BRIEF =>
Show, from the entries below, every line in which "redemptions" appears.
::: INFORMATION PROVIDED
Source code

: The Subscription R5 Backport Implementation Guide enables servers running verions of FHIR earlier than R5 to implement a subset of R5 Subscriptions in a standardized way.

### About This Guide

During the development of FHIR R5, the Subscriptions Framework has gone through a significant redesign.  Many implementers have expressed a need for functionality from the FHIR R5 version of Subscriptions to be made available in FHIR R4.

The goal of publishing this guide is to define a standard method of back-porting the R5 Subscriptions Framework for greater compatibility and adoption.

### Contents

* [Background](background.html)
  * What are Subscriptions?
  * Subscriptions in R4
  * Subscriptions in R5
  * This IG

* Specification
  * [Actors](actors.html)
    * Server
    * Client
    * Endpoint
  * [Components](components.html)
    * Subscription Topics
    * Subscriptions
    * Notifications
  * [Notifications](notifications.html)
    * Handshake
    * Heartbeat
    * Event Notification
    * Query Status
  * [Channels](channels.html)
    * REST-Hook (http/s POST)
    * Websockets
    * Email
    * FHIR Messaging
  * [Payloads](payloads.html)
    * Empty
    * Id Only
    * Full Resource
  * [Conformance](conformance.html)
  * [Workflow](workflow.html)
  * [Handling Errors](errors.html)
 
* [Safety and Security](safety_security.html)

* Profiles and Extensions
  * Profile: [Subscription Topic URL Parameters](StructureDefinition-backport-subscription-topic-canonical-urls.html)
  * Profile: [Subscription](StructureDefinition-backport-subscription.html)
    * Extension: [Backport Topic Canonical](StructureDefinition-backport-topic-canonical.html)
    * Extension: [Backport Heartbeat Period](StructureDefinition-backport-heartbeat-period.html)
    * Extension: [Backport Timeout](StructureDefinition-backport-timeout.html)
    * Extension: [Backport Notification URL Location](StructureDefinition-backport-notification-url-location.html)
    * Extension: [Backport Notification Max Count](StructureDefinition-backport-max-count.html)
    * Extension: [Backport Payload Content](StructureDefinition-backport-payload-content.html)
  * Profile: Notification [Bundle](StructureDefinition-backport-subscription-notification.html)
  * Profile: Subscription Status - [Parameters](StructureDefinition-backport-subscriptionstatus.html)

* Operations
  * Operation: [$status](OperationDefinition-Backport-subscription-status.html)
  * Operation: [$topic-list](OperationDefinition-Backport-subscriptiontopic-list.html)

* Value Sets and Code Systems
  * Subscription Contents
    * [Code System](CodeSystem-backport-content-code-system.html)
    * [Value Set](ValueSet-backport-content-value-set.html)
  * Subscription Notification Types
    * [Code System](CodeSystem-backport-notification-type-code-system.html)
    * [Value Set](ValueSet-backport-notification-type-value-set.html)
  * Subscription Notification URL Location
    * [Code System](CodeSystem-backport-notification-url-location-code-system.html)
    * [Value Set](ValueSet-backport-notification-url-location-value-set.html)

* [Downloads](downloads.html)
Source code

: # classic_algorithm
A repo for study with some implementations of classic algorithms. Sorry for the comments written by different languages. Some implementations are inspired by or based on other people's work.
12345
::::::
::: INFORMATION PROVIDED
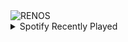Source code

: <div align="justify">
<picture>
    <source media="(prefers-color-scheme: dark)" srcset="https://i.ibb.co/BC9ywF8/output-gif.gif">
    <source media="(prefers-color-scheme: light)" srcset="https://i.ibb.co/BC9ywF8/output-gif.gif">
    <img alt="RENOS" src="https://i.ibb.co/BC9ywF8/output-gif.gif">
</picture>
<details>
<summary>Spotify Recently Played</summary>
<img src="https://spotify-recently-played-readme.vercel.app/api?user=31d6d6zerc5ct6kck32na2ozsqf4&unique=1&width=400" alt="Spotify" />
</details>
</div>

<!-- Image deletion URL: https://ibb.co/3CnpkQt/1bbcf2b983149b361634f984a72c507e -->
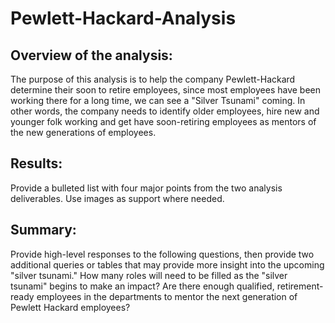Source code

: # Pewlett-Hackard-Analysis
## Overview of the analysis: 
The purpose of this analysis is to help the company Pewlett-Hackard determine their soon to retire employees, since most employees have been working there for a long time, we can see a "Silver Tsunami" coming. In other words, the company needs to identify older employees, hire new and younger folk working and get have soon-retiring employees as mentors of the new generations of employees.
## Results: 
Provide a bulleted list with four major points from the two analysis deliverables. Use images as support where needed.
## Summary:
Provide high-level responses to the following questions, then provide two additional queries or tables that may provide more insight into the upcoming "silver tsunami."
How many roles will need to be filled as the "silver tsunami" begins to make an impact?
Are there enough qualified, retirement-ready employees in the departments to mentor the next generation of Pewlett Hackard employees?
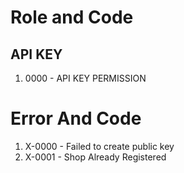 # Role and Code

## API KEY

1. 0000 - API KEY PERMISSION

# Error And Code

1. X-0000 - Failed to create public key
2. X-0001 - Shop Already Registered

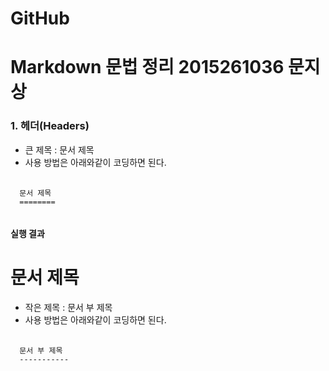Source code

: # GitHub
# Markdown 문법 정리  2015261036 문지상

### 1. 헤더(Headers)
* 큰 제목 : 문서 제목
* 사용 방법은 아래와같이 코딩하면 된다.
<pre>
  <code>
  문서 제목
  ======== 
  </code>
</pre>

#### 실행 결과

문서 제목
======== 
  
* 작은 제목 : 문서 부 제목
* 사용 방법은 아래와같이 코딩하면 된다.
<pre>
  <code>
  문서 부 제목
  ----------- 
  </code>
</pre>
::::::
::: INFORMATION PROVIDED
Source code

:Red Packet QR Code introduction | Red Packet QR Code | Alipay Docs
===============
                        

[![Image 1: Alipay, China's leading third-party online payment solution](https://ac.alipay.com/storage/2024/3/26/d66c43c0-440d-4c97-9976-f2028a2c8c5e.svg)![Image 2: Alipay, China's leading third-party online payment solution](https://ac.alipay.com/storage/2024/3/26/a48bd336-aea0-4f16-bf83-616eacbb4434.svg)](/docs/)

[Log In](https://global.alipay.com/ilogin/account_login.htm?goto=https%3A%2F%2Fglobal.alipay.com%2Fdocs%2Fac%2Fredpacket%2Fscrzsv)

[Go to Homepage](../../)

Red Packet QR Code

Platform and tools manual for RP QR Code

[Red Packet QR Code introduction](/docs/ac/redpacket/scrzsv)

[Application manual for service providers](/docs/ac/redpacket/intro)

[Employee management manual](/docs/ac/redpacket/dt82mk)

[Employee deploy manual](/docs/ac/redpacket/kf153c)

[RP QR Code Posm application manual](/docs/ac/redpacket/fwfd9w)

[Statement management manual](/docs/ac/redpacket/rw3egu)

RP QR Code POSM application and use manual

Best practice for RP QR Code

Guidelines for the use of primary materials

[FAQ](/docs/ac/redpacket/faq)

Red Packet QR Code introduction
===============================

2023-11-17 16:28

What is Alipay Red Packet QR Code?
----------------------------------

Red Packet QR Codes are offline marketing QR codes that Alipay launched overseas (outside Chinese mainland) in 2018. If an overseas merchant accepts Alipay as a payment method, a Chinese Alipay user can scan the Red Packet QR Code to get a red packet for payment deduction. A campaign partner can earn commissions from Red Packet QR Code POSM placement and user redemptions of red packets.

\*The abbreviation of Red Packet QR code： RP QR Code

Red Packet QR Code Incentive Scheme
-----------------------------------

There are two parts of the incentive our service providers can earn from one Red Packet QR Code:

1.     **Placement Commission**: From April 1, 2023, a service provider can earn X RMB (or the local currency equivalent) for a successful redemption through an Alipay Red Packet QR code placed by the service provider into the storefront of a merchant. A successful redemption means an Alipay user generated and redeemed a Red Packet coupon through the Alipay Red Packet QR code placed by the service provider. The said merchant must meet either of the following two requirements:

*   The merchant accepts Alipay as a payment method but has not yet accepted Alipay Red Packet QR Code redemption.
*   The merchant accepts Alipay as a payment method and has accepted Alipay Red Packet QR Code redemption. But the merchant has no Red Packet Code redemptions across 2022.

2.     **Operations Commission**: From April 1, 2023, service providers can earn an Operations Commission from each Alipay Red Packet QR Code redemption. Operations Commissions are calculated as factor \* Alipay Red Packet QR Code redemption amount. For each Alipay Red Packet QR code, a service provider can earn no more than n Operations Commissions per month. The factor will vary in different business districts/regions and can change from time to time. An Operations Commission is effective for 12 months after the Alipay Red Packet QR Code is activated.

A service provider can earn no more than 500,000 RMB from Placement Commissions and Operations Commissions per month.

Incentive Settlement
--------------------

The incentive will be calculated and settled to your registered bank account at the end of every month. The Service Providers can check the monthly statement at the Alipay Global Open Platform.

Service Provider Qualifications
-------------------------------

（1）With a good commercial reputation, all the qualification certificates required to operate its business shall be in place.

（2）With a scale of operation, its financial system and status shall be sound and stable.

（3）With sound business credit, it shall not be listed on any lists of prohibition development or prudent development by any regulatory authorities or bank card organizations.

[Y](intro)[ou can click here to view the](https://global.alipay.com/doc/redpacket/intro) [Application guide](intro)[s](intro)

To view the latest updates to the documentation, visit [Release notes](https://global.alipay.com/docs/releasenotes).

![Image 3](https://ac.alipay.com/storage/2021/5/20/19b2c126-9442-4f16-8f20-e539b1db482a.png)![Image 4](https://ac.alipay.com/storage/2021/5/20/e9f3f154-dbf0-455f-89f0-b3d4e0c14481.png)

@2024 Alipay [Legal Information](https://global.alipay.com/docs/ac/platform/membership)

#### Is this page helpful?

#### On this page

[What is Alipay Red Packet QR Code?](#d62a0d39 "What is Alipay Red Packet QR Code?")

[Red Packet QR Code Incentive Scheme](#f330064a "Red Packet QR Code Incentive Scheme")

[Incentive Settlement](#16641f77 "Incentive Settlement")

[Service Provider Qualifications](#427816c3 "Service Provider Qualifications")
::::::
TASK SOLUTION =>
Red Packet QR Codes are offline marketing QR codes that Alipay launched overseas (outside Chinese mainland) in 2018. If an overseas merchant accepts Alipay as a payment method, a Chinese Alipay user can scan the Red Packet QR Code to get a red packet for payment deduction. A campaign partner can earn commissions from Red Packet QR Code POSM placement and user redemptions of red packets.
*   The merchant accepts Alipay as a payment method and has accepted Alipay Red Packet QR Code redemption. But the merchant has no Red Packet Code redemptions across 2022.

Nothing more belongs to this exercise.